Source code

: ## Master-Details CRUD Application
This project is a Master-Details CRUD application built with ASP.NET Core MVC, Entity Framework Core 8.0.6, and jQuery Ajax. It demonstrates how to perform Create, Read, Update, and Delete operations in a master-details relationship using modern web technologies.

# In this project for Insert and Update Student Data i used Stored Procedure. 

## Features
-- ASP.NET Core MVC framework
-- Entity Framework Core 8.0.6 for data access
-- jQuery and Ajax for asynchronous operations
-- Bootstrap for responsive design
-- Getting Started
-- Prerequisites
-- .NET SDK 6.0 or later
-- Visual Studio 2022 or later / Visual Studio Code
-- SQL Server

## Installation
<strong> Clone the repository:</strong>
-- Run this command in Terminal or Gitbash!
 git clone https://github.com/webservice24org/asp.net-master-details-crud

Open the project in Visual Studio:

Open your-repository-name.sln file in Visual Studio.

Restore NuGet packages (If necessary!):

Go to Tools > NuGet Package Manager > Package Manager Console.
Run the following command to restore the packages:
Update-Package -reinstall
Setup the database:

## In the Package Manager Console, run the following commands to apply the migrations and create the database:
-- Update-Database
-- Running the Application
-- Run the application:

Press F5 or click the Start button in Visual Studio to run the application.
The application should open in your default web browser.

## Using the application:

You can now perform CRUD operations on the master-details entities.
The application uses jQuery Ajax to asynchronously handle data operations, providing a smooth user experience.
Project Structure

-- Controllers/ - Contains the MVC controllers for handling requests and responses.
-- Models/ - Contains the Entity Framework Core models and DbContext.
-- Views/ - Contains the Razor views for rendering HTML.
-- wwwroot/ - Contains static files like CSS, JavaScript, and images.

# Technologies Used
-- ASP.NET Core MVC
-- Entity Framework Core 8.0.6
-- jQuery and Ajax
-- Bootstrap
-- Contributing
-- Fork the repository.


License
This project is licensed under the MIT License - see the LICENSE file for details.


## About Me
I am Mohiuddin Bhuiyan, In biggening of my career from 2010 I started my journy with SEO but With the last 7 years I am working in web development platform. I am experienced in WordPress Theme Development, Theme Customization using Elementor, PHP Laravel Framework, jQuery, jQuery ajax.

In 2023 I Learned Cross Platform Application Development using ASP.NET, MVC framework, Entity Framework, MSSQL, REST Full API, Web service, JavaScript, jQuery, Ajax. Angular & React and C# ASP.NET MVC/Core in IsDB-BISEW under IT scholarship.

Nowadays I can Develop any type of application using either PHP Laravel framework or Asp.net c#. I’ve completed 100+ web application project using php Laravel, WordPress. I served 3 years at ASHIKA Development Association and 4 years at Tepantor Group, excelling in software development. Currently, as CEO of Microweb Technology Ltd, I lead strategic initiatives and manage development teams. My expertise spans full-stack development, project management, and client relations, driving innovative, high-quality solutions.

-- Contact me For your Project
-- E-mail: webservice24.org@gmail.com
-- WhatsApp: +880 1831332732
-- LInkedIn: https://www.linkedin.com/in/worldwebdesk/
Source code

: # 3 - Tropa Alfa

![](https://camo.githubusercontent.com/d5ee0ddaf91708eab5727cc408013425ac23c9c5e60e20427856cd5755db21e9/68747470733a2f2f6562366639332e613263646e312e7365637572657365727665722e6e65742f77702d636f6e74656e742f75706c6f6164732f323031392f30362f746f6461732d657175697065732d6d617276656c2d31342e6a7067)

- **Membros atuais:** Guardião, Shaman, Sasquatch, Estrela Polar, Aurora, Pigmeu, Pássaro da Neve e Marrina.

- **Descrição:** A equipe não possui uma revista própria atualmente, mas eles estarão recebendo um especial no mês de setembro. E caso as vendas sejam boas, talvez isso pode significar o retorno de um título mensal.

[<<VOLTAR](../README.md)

== WHAT THE EXERCISE ASKS ==
Quote exactly the stretch of lines above that starts at the first one and ends at the line with "Project Structure", and nothing beyond it.

== SOLUTION FOR THIS PROBLEM ==
Source code

: ## Master-Details CRUD Application
This project is a Master-Details CRUD application built with ASP.NET Core MVC, Entity Framework Core 8.0.6, and jQuery Ajax. It demonstrates how to perform Create, Read, Update, and Delete operations in a master-details relationship using modern web technologies.

# In this project for Insert and Update Student Data i used Stored Procedure. 

## Features
-- ASP.NET Core MVC framework
-- Entity Framework Core 8.0.6 for data access
-- jQuery and Ajax for asynchronous operations
-- Bootstrap for responsive design
-- Getting Started
-- Prerequisites
-- .NET SDK 6.0 or later
-- Visual Studio 2022 or later / Visual Studio Code
-- SQL Server

## Installation
<strong> Clone the repository:</strong>
-- Run this command in Terminal or Gitbash!
 git clone https://github.com/webservice24org/asp.net-master-details-crud

Open the project in Visual Studio:

Open your-repository-name.sln file in Visual Studio.

Restore NuGet packages (If necessary!):

Go to Tools > NuGet Package Manager > Package Manager Console.
Run the following command to restore the packages:
Update-Package -reinstall
Setup the database:

## In the Package Manager Console, run the following commands to apply the migrations and create the database:
-- Update-Database
-- Running the Application
-- Run the application:

Press F5 or click the Start button in Visual Studio to run the application.
The application should open in your default web browser.

## Using the application:

You can now perform CRUD operations on the master-details entities.
The application uses jQuery Ajax to asynchronously handle data operations, providing a smooth user experience.
Project Structure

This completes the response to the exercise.